DATA FOR THIS EXERCISE section start
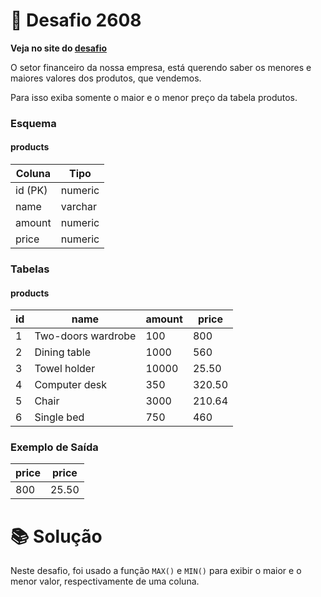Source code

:# 📖 Desafio 2608

**Veja no site do [desafio](https://www.beecrowd.com.br/judge/pt/problems/view/2608)**

O setor financeiro da nossa empresa, está querendo saber os menores e maiores valores dos produtos, que vendemos.

Para isso exiba somente o maior e o menor preço da tabela produtos.

### Esquema

#### **products**

| Coluna  | Tipo    |
| ------- | ------- |
| id (PK) | numeric |
| name    | varchar |
| amount  | numeric |
| price   | numeric |

### Tabelas

#### **products**

| id  | name               | amount | price  |
| --- | ------------------ | ------ | ------ |
| 1   | Two-doors wardrobe | 100    | 800    |
| 2   | Dining table       | 1000   | 560    |
| 3   | Towel holder       | 10000  | 25.50  |
| 4   | Computer desk      | 350    | 320.50 |
| 5   | Chair              | 3000   | 210.64 |
| 6   | Single bed         | 750    | 460    |

### Exemplo de Saída

| price | price |
| ----- | ----- |
| 800   | 25.50 |

# 📚 Solução

Neste desafio, foi usado a função `MAX()` e `MIN()` para exibir o maior e o menor valor, respectivamente de uma coluna.
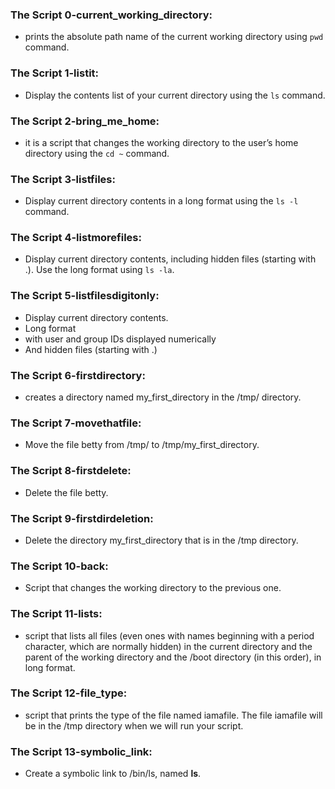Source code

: ### The Script 0-current_working_directory:
- prints the absolute path name of the current working directory using `pwd` command.

### The Script 1-listit:
- Display the contents list of your current directory using the `ls` command.

### The Script 2-bring_me_home:
- it is a script that changes the working directory to the user’s home directory using the `cd ~` command.

### The Script 3-listfiles:
- Display current directory contents in a long format using the `ls -l` command.

### The Script 4-listmorefiles:
- Display current directory contents, including hidden files (starting with .). Use the long format using `ls -la`.

### The Script 5-listfilesdigitonly:
- Display current directory contents.
- Long format
- with user and group IDs displayed numerically
- And hidden files (starting with .)

### The Script 6-firstdirectory:
- creates a directory named my_first_directory in the /tmp/ directory.

### The Script 7-movethatfile:
- Move the file betty from /tmp/ to /tmp/my_first_directory.

### The Script 8-firstdelete:
- Delete the file betty.

### The Script 9-firstdirdeletion:
- Delete the directory my_first_directory that is in the /tmp directory.

### The Script 10-back: 
- Script that changes the working directory to the previous one.

### The Script 11-lists:
- script that lists all files (even ones with names beginning with a period character, which are normally hidden) in the current directory and the parent of the working directory and the /boot directory (in this order), in long format.

### The Script 12-file_type:
- script that prints the type of the file named iamafile. The file iamafile will be in the /tmp directory when we will run your script.

### The Script 13-symbolic_link:
- Create a symbolic link to /bin/ls, named __ls__.
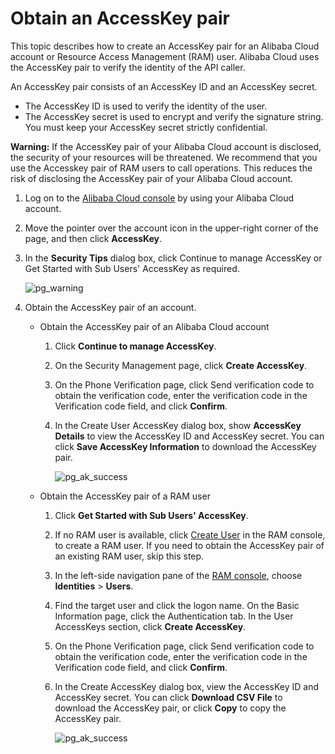 # Obtain an AccessKey pair

This topic describes how to create an AccessKey pair for an Alibaba Cloud account or Resource Access Management \(RAM\) user. Alibaba Cloud uses the AccessKey pair to verify the identity of the API caller.

An AccessKey pair consists of an AccessKey ID and an AccessKey secret.

-   The AccessKey ID is used to verify the identity of the user.
-   The AccessKey secret is used to encrypt and verify the signature string. You must keep your AccessKey secret strictly confidential.

**Warning:** If the AccessKey pair of your Alibaba Cloud account is disclosed, the security of your resources will be threatened. We recommend that you use the Accesskey pair of RAM users to call operations. This reduces the risk of disclosing the AccessKey pair of your Alibaba Cloud account.

1.  Log on to the [Alibaba Cloud console](https://home.console.aliyun.com/new?spm=a2c4g.11186623.2.13.b22b5f81PaDcNA#/) by using your Alibaba Cloud account.

2.  Move the pointer over the account icon in the upper-right corner of the page, and then click **AccessKey**.

3.  In the **Security Tips** dialog box, click Continue to manage AccessKey or Get Started with Sub Users' AccessKey as required.

    ![pg_warning](https://static-aliyun-doc.oss-cn-hangzhou.aliyuncs.com/assets/img/en-US/6415559951/p48002.png)

4.  Obtain the AccessKey pair of an account.

    -   Obtain the AccessKey pair of an Alibaba Cloud account
        1.  Click **Continue to manage AccessKey**.
        2.  On the Security Management page, click **Create AccessKey**.
        3.  On the Phone Verification page, click Send verification code to obtain the verification code, enter the verification code in the Verification code field, and click **Confirm**.
        4.  In the Create User AccessKey dialog box, show **AccessKey Details** to view the AccessKey ID and AccessKey secret. You can click **Save AccessKey Information** to download the AccessKey pair.

            ![pg_ak_success](https://static-aliyun-doc.oss-cn-hangzhou.aliyuncs.com/assets/img/en-US/6415559951/p48003.png)

    -   Obtain the AccessKey pair of a RAM user
        1.  Click **Get Started with Sub Users' AccessKey**.
        2.  If no RAM user is available, click [Create User](https://ram.console.aliyun.com/users/new) in the RAM console, to create a RAM user. If you need to obtain the AccessKey pair of an existing RAM user, skip this step.
        3.  In the left-side navigation pane of the [RAM console](https://ram.console.aliyun.com/users/new), choose **Identities** \> **Users**.
        4.  Find the target user and click the logon name. On the Basic Information page, click the Authentication tab. In the User AccessKeys section, click **Create AccessKey**.
        5.  On the Phone Verification page, click Send verification code to obtain the verification code, enter the verification code in the Verification code field, and click **Confirm**.
        6.  In the Create AccessKey dialog box, view the AccessKey ID and AccessKey secret. You can click **Download CSV File** to download the AccessKey pair, or click **Copy** to copy the AccessKey pair.

            ![pg_ak_success](https://static-aliyun-doc.oss-cn-hangzhou.aliyuncs.com/assets/img/en-US/6415559951/p48004.png)


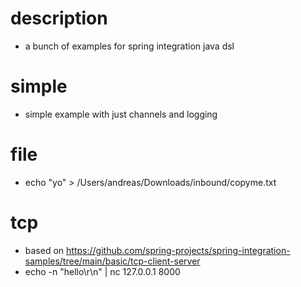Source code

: # description 
- a bunch of examples for spring integration java dsl

# simple
- simple example with just channels and logging

# file
- echo "yo" > /Users/andreas/Downloads/inbound/copyme.txt

          
# tcp
- based on https://github.com/spring-projects/spring-integration-samples/tree/main/basic/tcp-client-server
- echo -n "hello\r\n" | nc 127.0.0.1 8000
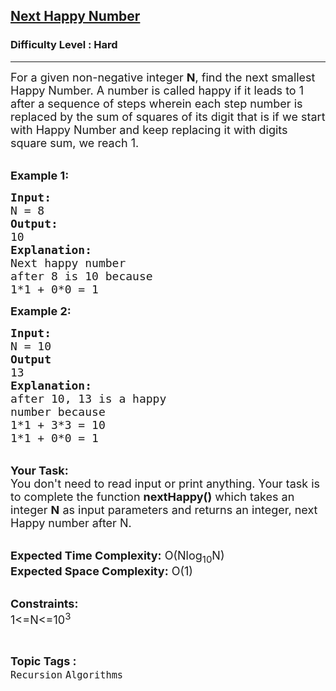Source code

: <h2><a href="https://practice.geeksforgeeks.org/problems/next-happy-number4538/1?page=5&difficulty[]=2&sortBy=submissions">Next Happy Number</a></h2><h3>Difficulty Level : Hard</h3><hr><div class="problems_problem_content__Xm_eO"><p><span style="font-size:18px">For a given non-negative integer <strong>N</strong>, find the next smallest Happy Number. A number is called happy if it leads to 1 after a sequence of steps wherein each step number is replaced by the sum of squares of its digit that is if we start with Happy Number and keep replacing it with digits square sum, we reach 1. </span><br>
&nbsp;</p>

<p><span style="font-size:18px"><strong>Example 1:</strong></span></p>

<pre><span style="font-size:18px"><strong>Input:
</strong>N = 8<strong>
Output:
</strong>10<strong>
Explanation:</strong>
Next happy number
after 8 is 10 because
1*1 + 0*0 = 1</span>
</pre>

<p><span style="font-size:18px"><strong>Example 2:</strong></span></p>

<pre><span style="font-size:18px"><strong>Input:
</strong>N = 10<strong>
Output
</strong>13<strong>
Explanation:
</strong>after 10, 13 is a happy
number because
1*1 + 3*3 = 10
1*1 + 0*0 = 1</span>
</pre>

<p><br>
<span style="font-size:18px"><strong>Your Task:</strong><br>
You don't need to read input or print anything. Your task is to complete the function <strong>nextHappy()</strong>&nbsp;which takes&nbsp;an integer&nbsp;<strong>N</strong>&nbsp;as input parameters&nbsp;and returns an integer, next Happy number after N.</span></p>

<p><br>
<span style="font-size:18px"><strong>Expected Time Complexity:</strong> O(Nlog<sub>10</sub>N)<br>
<strong>Expected Space Complexity:</strong> O(1)</span><br>
&nbsp;</p>

<p><span style="font-size:18px"><strong>Constraints:</strong><br>
1&lt;=N&lt;=10<sup>3</sup></span></p>
</div><br><p><span style=font-size:18px><strong>Topic Tags : </strong><br><code>Recursion</code>&nbsp;<code>Algorithms</code>&nbsp;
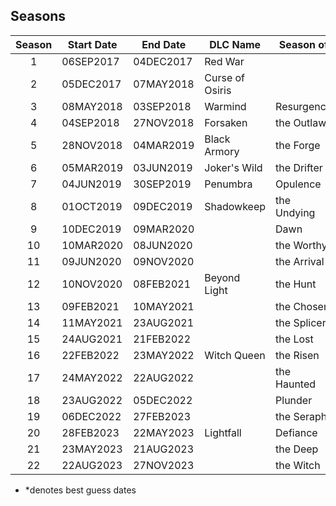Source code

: ## Seasons

| Season | Start Date | End Date  | DLC Name        | Season of   |
| :----: | ---------- | --------- | --------------- | ----------- |
|   1    | 06SEP2017  | 04DEC2017 | Red War         |             |
|   2    | 05DEC2017  | 07MAY2018 | Curse of Osiris |             |
|   3    | 08MAY2018  | 03SEP2018 | Warmind         | Resurgence  |
|   4    | 04SEP2018  | 27NOV2018 | Forsaken        | the Outlaw  |
|   5    | 28NOV2018  | 04MAR2019 | Black Armory    | the Forge   |
|   6    | 05MAR2019  | 03JUN2019 | Joker's Wild    | the Drifter |
|   7    | 04JUN2019  | 30SEP2019 | Penumbra        | Opulence    |
|   8    | 01OCT2019  | 09DEC2019 | Shadowkeep      | the Undying |
|   9    | 10DEC2019  | 09MAR2020 |                 | Dawn        |
|   10   | 10MAR2020  | 08JUN2020 |                 | the Worthy  |
|   11   | 09JUN2020  | 09NOV2020 |                 | the Arrival |
|   12   | 10NOV2020  | 08FEB2021 | Beyond Light    | the Hunt    |
|   13   | 09FEB2021  | 10MAY2021 |                 | the Chosen  |
|   14   | 11MAY2021  | 23AUG2021 |                 | the Splicer |
|   15   | 24AUG2021  | 21FEB2022 |                 | the Lost    |
|   16   | 22FEB2022  | 23MAY2022 | Witch Queen     | the Risen   |
|   17   | 24MAY2022  | 22AUG2022 |                 | the Haunted |
|   18   | 23AUG2022  | 05DEC2022 |                 | Plunder     |
|   19   | 06DEC2022  | 27FEB2023 |                 | the Seraph  |
|   20   | 28FEB2023  | 22MAY2023 | Lightfall       | Defiance    |
|   21   | 23MAY2023  | 21AUG2023 |                 | the Deep    |
|   22   | 22AUG2023  | 27NOV2023 |                 | the Witch   |

- \*denotes best guess dates
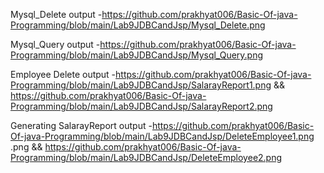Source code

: Mysql_Delete output -https://github.com/prakhyat006/Basic-Of-java-Programming/blob/main/Lab9JDBCandJsp/Mysql_Delete.png

Mysql_Query output -https://github.com/prakhyat006/Basic-Of-java-Programming/blob/main/Lab9JDBCandJsp/Mysql_Query.png

Employee Delete output -https://github.com/prakhyat006/Basic-Of-java-Programming/blob/main/Lab9JDBCandJsp/SalarayReport1.png
 && https://github.com/prakhyat006/Basic-Of-java-Programming/blob/main/Lab9JDBCandJsp/SalarayReport2.png


Generating SalarayReport output -https://github.com/prakhyat006/Basic-Of-java-Programming/blob/main/Lab9JDBCandJsp/DeleteEmployee1.png
.png && https://github.com/prakhyat006/Basic-Of-java-Programming/blob/main/Lab9JDBCandJsp/DeleteEmployee2.png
DATA FOR THIS EXERCISE section end
▶ _TO DO_: Give the number of lines in the entries that hold the string "because", and add nothing else.

▶ _TASK SOLUTION_: 2